▸ **TASK**:
Look for the word "microsoft" in the data below, and copy every line that holds it.

[Collection entries]
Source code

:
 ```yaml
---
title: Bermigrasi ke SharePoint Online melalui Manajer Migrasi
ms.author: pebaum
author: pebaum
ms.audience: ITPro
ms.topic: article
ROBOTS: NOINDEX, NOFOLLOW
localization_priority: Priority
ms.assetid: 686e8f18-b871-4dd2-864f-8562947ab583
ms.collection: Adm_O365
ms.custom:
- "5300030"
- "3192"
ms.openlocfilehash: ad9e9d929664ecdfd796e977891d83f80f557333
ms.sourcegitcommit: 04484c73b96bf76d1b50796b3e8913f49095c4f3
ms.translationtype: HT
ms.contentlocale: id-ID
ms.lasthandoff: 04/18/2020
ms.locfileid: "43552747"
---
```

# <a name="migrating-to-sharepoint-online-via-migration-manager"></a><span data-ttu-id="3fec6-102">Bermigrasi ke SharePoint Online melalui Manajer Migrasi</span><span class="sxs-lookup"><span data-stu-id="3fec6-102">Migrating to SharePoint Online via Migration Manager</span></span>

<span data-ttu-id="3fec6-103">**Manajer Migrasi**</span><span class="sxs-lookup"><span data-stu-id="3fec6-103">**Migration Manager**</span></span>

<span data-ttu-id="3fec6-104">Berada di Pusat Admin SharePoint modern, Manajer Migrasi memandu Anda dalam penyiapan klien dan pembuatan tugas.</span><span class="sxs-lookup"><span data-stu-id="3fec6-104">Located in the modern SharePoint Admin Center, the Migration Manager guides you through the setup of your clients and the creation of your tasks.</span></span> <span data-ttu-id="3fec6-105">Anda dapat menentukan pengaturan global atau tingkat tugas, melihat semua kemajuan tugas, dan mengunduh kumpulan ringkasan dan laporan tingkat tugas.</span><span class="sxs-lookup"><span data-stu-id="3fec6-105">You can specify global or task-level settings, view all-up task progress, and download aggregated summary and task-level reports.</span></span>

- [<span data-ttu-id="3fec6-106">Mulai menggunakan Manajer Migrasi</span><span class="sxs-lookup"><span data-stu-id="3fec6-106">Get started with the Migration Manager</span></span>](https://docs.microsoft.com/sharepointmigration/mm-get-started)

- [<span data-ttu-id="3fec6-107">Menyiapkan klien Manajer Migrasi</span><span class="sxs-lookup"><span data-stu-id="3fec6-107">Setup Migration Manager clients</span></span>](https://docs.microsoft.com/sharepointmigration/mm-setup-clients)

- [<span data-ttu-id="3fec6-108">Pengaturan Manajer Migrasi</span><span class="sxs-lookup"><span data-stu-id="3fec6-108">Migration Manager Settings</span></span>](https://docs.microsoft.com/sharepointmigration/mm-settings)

▸ **TASK RESULT**:
- [<span data-ttu-id="3fec6-106">Mulai menggunakan Manajer Migrasi</span><span class="sxs-lookup"><span data-stu-id="3fec6-106">Get started with the Migration Manager</span></span>](https://docs.microsoft.com/sharepointmigration/mm-get-started)
- [<span data-ttu-id="3fec6-107">Menyiapkan klien Manajer Migrasi</span><span class="sxs-lookup"><span data-stu-id="3fec6-107">Setup Migration Manager clients</span></span>](https://docs.microsoft.com/sharepointmigration/mm-setup-clients)
- [<span data-ttu-id="3fec6-108">Pengaturan Manajer Migrasi</span><span class="sxs-lookup"><span data-stu-id="3fec6-108">Migration Manager Settings</span></span>](https://docs.microsoft.com/sharepointmigration/mm-settings)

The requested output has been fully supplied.